Compaq Presario SR5013WM

its pretty compact so im not sure what type of graphics card ill be able to fit in there that has close to the same price and specs as the cards ive listed above.

any suggestion would be nice, im tight tight tight on buget currently but still open to suggestions. 


thank you!


----------



## Wrench97 (May 10, 2008)

I have a similar set up P4 3.6 with a 8600GTS, The CPU will be holding the GTX260 back, probably the GTS250(updated 9800GTX) also. 
It should be a Prescott CPU not a Northwood P4 641, The board will take Core 2 Duos E6x00 and E4x0o(Note not the E6x50"s or the new Dual Core E6300). A used E6600 or E6700 will speed it up considerably, Also if you are using the Stock Power Supply you'll need a larger on for either of the cards above.

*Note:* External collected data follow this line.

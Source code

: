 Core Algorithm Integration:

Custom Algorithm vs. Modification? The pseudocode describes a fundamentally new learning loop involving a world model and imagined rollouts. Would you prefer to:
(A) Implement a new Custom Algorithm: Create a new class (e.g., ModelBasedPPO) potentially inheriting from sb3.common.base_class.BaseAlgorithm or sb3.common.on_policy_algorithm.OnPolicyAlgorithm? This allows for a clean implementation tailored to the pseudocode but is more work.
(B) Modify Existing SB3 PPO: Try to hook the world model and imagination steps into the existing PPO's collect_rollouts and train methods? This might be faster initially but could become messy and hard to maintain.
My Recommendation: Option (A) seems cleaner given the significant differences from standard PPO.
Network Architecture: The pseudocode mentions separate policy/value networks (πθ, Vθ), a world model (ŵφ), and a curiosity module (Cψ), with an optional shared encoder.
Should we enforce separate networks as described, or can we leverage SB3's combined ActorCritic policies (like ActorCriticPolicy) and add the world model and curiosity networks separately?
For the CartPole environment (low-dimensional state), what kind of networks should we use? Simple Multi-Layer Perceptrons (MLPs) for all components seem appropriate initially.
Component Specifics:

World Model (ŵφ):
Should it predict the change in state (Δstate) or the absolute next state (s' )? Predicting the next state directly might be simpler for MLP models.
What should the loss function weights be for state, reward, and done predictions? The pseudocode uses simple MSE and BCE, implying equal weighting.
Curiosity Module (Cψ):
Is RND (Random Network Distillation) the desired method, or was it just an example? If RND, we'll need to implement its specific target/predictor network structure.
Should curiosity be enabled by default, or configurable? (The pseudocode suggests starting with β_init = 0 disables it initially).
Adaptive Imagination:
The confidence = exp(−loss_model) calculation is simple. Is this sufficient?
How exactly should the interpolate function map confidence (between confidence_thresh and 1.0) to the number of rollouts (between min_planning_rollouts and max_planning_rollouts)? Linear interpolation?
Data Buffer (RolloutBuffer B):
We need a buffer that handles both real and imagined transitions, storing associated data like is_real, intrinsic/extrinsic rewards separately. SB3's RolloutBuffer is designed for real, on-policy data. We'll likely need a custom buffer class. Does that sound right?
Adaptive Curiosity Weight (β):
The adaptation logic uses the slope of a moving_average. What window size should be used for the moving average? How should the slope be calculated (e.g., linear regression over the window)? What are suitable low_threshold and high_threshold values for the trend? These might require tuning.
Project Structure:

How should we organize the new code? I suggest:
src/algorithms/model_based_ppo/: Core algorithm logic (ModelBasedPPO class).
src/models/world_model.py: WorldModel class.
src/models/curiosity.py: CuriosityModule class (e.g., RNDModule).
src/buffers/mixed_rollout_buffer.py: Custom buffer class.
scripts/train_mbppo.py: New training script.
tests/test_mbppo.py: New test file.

Take a look in your case how much do you have between the end of the 8600GT and the hard drive cage(I think that is what is behind the card in that case)

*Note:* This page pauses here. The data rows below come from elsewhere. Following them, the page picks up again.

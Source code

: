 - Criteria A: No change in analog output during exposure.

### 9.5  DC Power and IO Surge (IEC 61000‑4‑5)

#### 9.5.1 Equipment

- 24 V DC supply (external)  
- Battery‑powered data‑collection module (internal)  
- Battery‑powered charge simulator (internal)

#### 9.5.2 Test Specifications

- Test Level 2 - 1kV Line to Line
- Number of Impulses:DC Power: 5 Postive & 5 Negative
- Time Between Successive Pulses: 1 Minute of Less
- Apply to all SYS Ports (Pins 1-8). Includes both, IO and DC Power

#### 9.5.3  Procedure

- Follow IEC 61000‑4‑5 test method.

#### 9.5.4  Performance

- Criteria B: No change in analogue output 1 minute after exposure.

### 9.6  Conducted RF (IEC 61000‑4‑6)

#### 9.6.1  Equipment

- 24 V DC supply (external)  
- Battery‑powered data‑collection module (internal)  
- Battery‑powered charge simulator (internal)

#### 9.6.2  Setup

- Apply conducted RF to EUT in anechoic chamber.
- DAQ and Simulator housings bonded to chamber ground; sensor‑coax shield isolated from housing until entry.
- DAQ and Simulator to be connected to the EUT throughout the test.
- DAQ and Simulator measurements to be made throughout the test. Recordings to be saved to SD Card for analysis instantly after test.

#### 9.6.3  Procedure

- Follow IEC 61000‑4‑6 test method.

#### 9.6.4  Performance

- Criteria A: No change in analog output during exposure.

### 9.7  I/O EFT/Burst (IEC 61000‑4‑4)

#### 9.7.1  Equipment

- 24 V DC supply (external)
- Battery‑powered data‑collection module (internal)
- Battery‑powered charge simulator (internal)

http://h10025.www1.hp.com/ewfrf/wc/document?docname=c00864946&lc=en&dlc=&cc=us&product=3380263&lang=


----------



## xyikie (Jul 23, 2009)

wrench97 said:


> I have a similar set up P4 3.6 with a 8600GTS, The CPU will be holding the GTX260 back, probably the GTS250(updated 9800GTX) also.
> It should be a Prescott CPU not a Northwood P4 641, The board will take Core 2 Duos E6x00 and E4x0o(Note not the E6x50"s or the new Dual Core E6300). A used E6600 or E6700 will speed it up considerably, Also if you are using the Stock Power Supply you'll need a larger on for either of the cards above.
> 
> Take a look in your case how much do you have between the end of the 8600GT and the hard drive cage(I think that is what is behind the card in that case)
> ...


i have about 2inches or so mb 2 1/2 possible if i clean up the wires and move the cage over as far as i possibly can. on the graphics card issue, cuz there is no way i can upgrade everything in my computer atm to get all the power i really want, what card other than what i have will suit me and play most if not all of the games out now close to Ultra high, or very high with everything close to maxed out settings. sorry if im asking to much hehe thank you for the help though


----------



## Wrench97 (May 10, 2008)

I think I would look at a 9600GT, 9800GT at the most, You'll need a larger PSU for both.
The 9800GT is 9" long the 9600GT a tad shorter.
http://www.newegg.com/Product/Product.aspx?Item=N82E16814130424
And power
http://www.newegg.com/Product/Product.aspx?Item=N82E16817139004&Tpk=550VX

Or 
http://www.newegg.com/Product/Product.aspx?Item=N82E16814130339
And for power
http://www.newegg.com/Product/Product.aspx?Item=N82E16817139005&Tpk=650TX


----------



## xyikie (Jul 23, 2009)

oh sweet thnx for the links, might take a bit to get the power supply and the graphics card both, but not as much as i was thinking. well thank you for all the help, ya i just wanted to figure out the best way possible to play games at ultra or close to without so much lag(offline+online) in FPS's it just seemed as if my card wasnt doing it anything get to many hickups anymore. but ill surely keep these links you gave me saved untill i finally have the money.

thnx again!


----------



## Wrench97 (May 10, 2008)

Let us know how you make out.


----------



## xyikie (Jul 23, 2009)

i was just searching around on newegg and i stumbled across this graphics card, what is your outlook on it?

http://www.newegg.com/Product/Product.aspx?Item=N82E16814150323


----------



## Wrench97 (May 10, 2008)

XFX's support is really bad and quality control not a lot better they're owned by ECS.


----------



## xyikie (Jul 23, 2009)

ah lol alrite, well atm im trying to sell a few things to gather up some money (on craigslist lol, plus from my job) so it may be either a few days or a few weeks b4 i reply back if im able to purchase anything by then. untill then ill shall continue to try and sell stuff and report back with futher info later on. take care!

thnx again


----------